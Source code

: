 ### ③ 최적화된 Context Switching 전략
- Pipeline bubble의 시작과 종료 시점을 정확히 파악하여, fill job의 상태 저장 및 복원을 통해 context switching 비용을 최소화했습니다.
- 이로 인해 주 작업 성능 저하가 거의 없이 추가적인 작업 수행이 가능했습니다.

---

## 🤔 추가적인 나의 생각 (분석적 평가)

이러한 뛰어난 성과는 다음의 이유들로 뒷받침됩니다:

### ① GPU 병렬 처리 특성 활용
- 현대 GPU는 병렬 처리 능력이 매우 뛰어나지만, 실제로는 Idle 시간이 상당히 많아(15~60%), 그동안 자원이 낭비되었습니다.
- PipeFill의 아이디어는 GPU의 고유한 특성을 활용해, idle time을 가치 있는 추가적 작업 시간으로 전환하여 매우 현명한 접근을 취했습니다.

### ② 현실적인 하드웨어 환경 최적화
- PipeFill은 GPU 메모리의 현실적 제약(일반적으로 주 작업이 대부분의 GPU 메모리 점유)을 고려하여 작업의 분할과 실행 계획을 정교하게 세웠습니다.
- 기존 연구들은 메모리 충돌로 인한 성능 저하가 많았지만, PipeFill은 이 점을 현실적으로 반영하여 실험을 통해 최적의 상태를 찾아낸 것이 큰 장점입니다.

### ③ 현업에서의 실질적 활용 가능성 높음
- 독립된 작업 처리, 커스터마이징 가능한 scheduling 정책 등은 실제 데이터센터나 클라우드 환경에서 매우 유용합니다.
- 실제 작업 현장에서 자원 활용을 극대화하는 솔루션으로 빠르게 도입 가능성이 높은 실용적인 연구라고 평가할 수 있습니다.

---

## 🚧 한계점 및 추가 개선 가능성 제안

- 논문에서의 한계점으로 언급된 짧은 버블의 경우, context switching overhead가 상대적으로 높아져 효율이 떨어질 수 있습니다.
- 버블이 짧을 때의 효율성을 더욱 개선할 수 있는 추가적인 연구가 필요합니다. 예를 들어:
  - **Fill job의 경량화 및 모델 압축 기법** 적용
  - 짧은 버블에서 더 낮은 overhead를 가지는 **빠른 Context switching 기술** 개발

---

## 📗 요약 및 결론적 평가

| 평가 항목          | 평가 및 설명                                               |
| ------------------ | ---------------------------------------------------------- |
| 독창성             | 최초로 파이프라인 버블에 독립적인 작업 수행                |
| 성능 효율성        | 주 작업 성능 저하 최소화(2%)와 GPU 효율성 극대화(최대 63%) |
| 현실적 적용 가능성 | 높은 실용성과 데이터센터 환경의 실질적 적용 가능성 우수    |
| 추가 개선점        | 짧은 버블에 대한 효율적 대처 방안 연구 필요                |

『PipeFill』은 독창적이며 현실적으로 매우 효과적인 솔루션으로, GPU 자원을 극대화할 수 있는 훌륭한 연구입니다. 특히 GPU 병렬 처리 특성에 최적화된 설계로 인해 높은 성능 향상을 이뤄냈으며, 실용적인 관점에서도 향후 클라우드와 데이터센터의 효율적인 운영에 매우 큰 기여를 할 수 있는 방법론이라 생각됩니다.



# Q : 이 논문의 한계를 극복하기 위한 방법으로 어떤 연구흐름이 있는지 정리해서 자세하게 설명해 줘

-------------------------

What to produce —
In the listing above, the lines from the one containing "최초로 파이프라인 버블에" through the last line are to be returned exactly.

Solution for this problem —
| 독창성             | 최초로 파이프라인 버블에 독립적인 작업 수행                |
| 성능 효율성        | 주 작업 성능 저하 최소화(2%)와 GPU 효율성 극대화(최대 63%) |
| 현실적 적용 가능성 | 높은 실용성과 데이터센터 환경의 실질적 적용 가능성 우수    |
| 추가 개선점        | 짧은 버블에 대한 효율적 대처 방안 연구 필요                |

『PipeFill』은 독창적이며 현실적으로 매우 효과적인 솔루션으로, GPU 자원을 극대화할 수 있는 훌륭한 연구입니다. 특히 GPU 병렬 처리 특성에 최적화된 설계로 인해 높은 성능 향상을 이뤄냈으며, 실용적인 관점에서도 향후 클라우드와 데이터센터의 효율적인 운영에 매우 큰 기여를 할 수 있는 방법론이라 생각됩니다.



# Q : 이 논문의 한계를 극복하기 위한 방법으로 어떤 연구흐름이 있는지 정리해서 자세하게 설명해 줘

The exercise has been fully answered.